#### About this exercise:
Only the text belongs in the copy: repeat each record exactly, without pictures.

_____

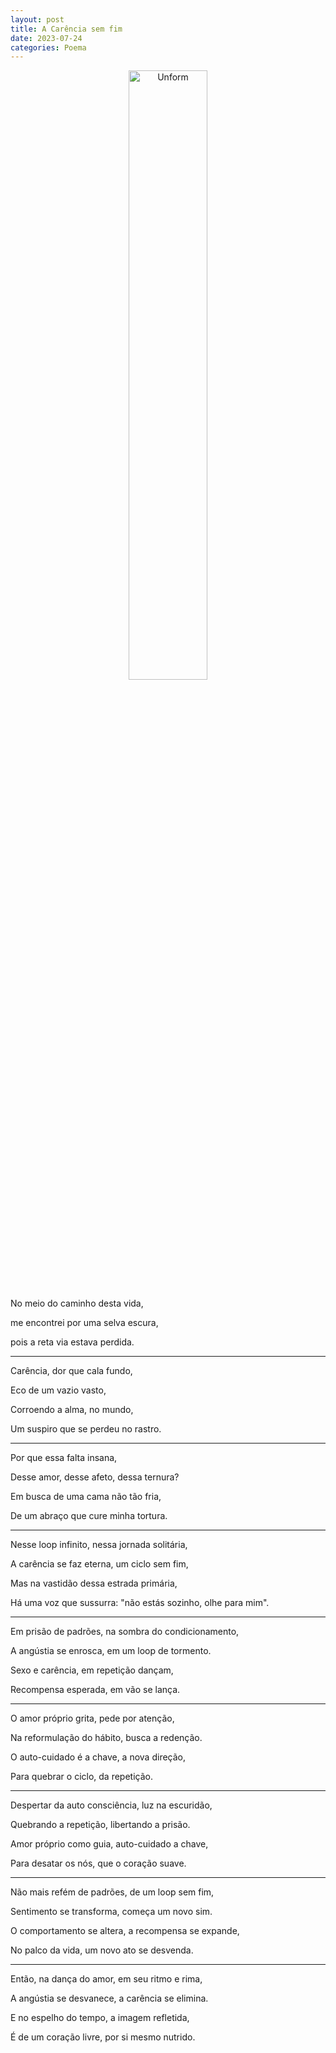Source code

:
 ```yaml
---
layout: post
title: A Carência sem fim
date: 2023-07-24
categories: Poema
---
```


<p align="center">
<img src="{{ site.baseurl }}/images/2023-07-24-A-Carencia-sem-fim.png" height="50%" width="50%" alt="Unform" />
</p>

No meio do caminho desta vida,

me encontrei por uma selva escura,

pois a reta via estava perdida.

---

Carência, dor que cala fundo,

Eco de um vazio vasto,

Corroendo a alma, no mundo,

Um suspiro que se perdeu no rastro.

---

Por que essa falta insana,

Desse amor, desse afeto, dessa ternura?

Em busca de uma cama não tão fria,

De um abraço que cure minha tortura.

---

Nesse loop infinito, nessa jornada solitária,

A carência se faz eterna, um ciclo sem fim,

Mas na vastidão dessa estrada primária,

Há uma voz que sussurra: "não estás sozinho, olhe para mim".

---

Em prisão de padrões, na sombra do condicionamento,

A angústia se enrosca, em um loop de tormento.

Sexo e carência, em repetição dançam,

Recompensa esperada, em vão se lança.

---

O amor próprio grita, pede por atenção,

Na reformulação do hábito, busca a redenção.

O auto-cuidado é a chave, a nova direção,

Para quebrar o ciclo, da repetição.

---

Despertar da auto consciência, luz na escuridão,

Quebrando a repetição, libertando a prisão.

Amor próprio como guia, auto-cuidado a chave,

Para desatar os nós, que o coração suave.

---

Não mais refém de padrões, de um loop sem fim,

Sentimento se transforma, começa um novo sim.

O comportamento se altera, a recompensa se expande,

No palco da vida, um novo ato se desvenda.

---

Então, na dança do amor, em seu ritmo e rima,

A angústia se desvanece, a carência se elimina.

E no espelho do tempo, a imagem refletida,

É de um coração livre, por si mesmo nutrido.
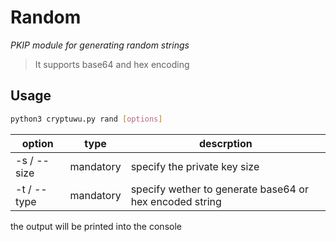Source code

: # Random
 _PKIP module for generating random strings_

>It supports base64 and hex encoding

##  Usage

```sh
python3 cryptuwu.py rand [options]
```

| option |type| descrption|
| -----|-| -----|
| -s / --size | mandatory | specify the private key size |
|-t / --type  |mandatory | specify wether to generate base64 or hex encoded string

the output will be printed into the console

_____

#### Response to this task:
Source code

:
 ```yaml
---
layout: post
title: A Carência sem fim
date: 2023-07-24
categories: Poema
---
```


<p align="center">
<img src="{{ site.baseurl }}/images/2023-07-24-A-Carencia-sem-fim.png" height="50%" width="50%" alt="Unform" />
</p>

No meio do caminho desta vida,

me encontrei por uma selva escura,

pois a reta via estava perdida.

---

Carência, dor que cala fundo,

Eco de um vazio vasto,

Corroendo a alma, no mundo,

Um suspiro que se perdeu no rastro.

---

Por que essa falta insana,

Desse amor, desse afeto, dessa ternura?

Em busca de uma cama não tão fria,

De um abraço que cure minha tortura.

---

Nesse loop infinito, nessa jornada solitária,

A carência se faz eterna, um ciclo sem fim,

Mas na vastidão dessa estrada primária,

Há uma voz que sussurra: "não estás sozinho, olhe para mim".

---

Em prisão de padrões, na sombra do condicionamento,

A angústia se enrosca, em um loop de tormento.

Sexo e carência, em repetição dançam,

Recompensa esperada, em vão se lança.

---

O amor próprio grita, pede por atenção,

Na reformulação do hábito, busca a redenção.

O auto-cuidado é a chave, a nova direção,

Para quebrar o ciclo, da repetição.

---

Despertar da auto consciência, luz na escuridão,

Quebrando a repetição, libertando a prisão.

Amor próprio como guia, auto-cuidado a chave,

Para desatar os nós, que o coração suave.

---

Não mais refém de padrões, de um loop sem fim,

Sentimento se transforma, começa um novo sim.

O comportamento se altera, a recompensa se expande,

No palco da vida, um novo ato se desvenda.

---

Então, na dança do amor, em seu ritmo e rima,

A angústia se desvanece, a carência se elimina.

E no espelho do tempo, a imagem refletida,

É de um coração livre, por si mesmo nutrido.
Source code

: # Random
 _PKIP module for generating random strings_

>It supports base64 and hex encoding

##  Usage

```sh
python3 cryptuwu.py rand [options]
```

| option |type| descrption|
| -----|-| -----|
| -s / --size | mandatory | specify the private key size |
|-t / --type  |mandatory | specify wether to generate base64 or hex encoded string

the output will be printed into the console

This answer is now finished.